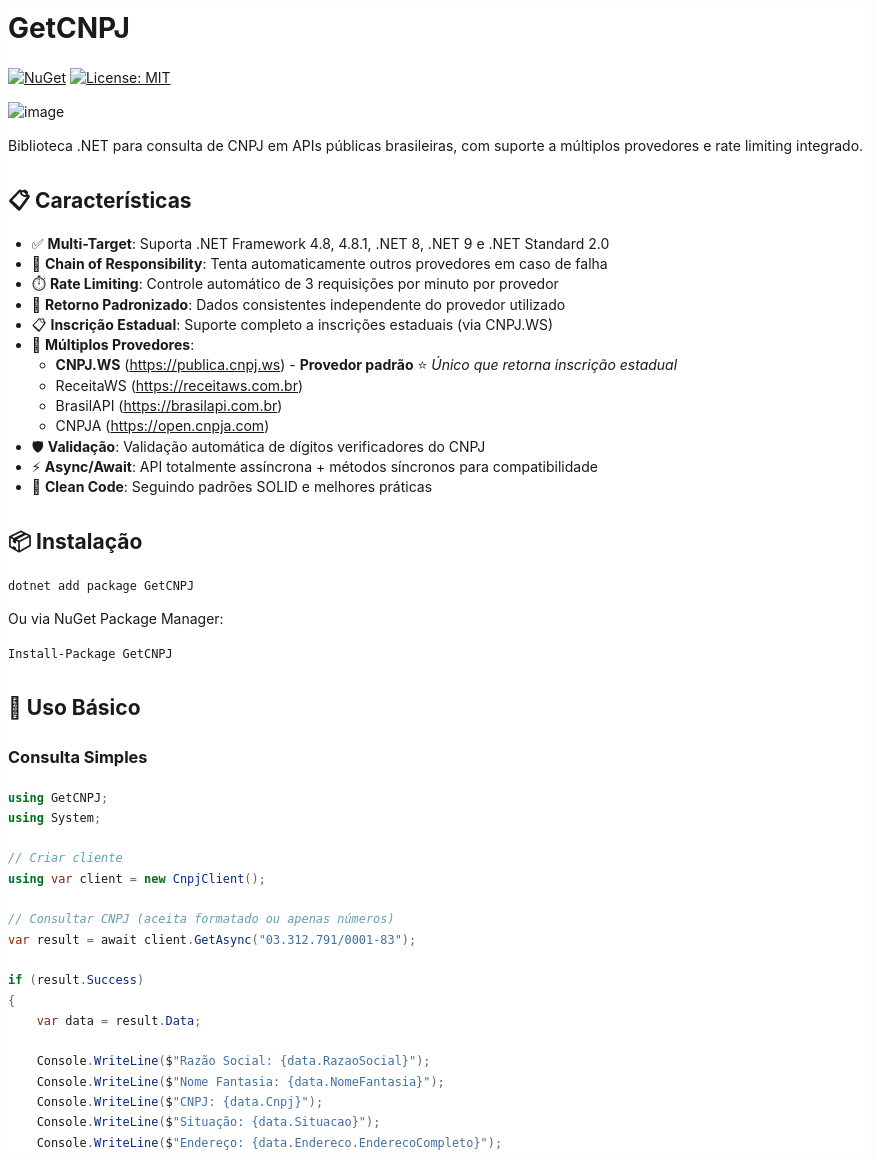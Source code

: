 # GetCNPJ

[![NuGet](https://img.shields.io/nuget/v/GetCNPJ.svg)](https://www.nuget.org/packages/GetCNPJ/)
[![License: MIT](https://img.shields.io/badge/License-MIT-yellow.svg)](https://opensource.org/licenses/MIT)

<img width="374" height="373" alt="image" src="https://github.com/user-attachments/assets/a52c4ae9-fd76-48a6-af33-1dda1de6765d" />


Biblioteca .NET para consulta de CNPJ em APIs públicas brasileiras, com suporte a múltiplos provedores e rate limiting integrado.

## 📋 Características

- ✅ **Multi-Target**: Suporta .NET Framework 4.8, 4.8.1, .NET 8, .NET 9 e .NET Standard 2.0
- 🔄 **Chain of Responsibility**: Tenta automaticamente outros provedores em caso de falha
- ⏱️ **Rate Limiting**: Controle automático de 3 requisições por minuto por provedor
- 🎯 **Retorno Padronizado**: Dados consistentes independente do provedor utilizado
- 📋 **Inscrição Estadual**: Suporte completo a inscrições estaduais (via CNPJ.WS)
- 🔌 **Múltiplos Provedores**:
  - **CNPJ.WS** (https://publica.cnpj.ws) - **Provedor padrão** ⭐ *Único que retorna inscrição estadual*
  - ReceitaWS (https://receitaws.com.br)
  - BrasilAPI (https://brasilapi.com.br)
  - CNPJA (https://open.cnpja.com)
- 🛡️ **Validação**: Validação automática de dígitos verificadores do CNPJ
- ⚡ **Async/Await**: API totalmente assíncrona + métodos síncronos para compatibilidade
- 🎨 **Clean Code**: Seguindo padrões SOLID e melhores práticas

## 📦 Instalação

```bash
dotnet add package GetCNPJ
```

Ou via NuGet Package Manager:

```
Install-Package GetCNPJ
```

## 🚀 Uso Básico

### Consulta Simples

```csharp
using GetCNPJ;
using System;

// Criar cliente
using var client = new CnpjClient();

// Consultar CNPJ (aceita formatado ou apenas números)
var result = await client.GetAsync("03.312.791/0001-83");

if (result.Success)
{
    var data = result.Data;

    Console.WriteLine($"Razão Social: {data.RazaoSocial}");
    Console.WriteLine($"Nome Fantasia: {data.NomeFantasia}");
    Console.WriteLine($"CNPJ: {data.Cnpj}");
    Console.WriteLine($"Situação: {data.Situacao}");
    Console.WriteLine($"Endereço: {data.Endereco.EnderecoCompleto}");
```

====

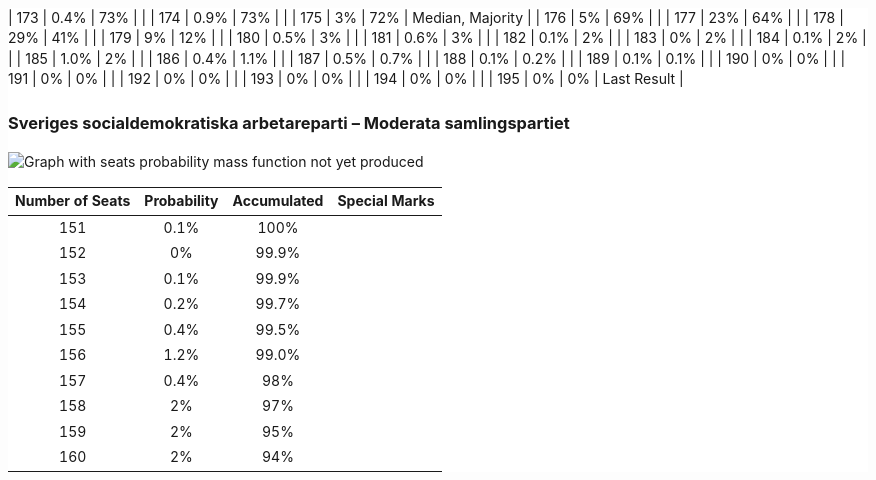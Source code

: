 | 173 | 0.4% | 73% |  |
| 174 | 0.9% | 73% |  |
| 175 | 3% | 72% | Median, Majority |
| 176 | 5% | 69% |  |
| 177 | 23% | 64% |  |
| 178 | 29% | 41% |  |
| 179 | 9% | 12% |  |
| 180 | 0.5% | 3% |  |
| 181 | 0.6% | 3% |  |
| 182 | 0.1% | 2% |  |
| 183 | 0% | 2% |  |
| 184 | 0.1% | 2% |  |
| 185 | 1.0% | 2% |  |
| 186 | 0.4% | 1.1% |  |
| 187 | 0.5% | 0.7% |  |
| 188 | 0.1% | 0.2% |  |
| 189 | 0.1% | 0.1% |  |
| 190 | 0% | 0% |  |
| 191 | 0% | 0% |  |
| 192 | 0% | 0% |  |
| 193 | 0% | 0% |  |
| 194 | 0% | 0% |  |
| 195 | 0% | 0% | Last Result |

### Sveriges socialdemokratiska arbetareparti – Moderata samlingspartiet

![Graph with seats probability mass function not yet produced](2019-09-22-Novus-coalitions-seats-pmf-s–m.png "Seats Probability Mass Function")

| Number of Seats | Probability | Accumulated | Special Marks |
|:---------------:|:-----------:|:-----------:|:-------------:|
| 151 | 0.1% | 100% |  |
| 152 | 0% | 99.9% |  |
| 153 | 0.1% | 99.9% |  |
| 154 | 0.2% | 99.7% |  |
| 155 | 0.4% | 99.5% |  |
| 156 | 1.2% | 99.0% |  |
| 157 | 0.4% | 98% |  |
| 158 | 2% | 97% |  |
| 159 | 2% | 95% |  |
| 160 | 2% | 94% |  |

====

Task to complete —
Gather all lines from the records above in which "shields" appears.

Output for this exercise —
[![NuGet](https://img.shields.io/nuget/v/GetCNPJ.svg)](https://www.nuget.org/packages/GetCNPJ/)
[![License: MIT](https://img.shields.io/badge/License-MIT-yellow.svg)](https://opensource.org/licenses/MIT)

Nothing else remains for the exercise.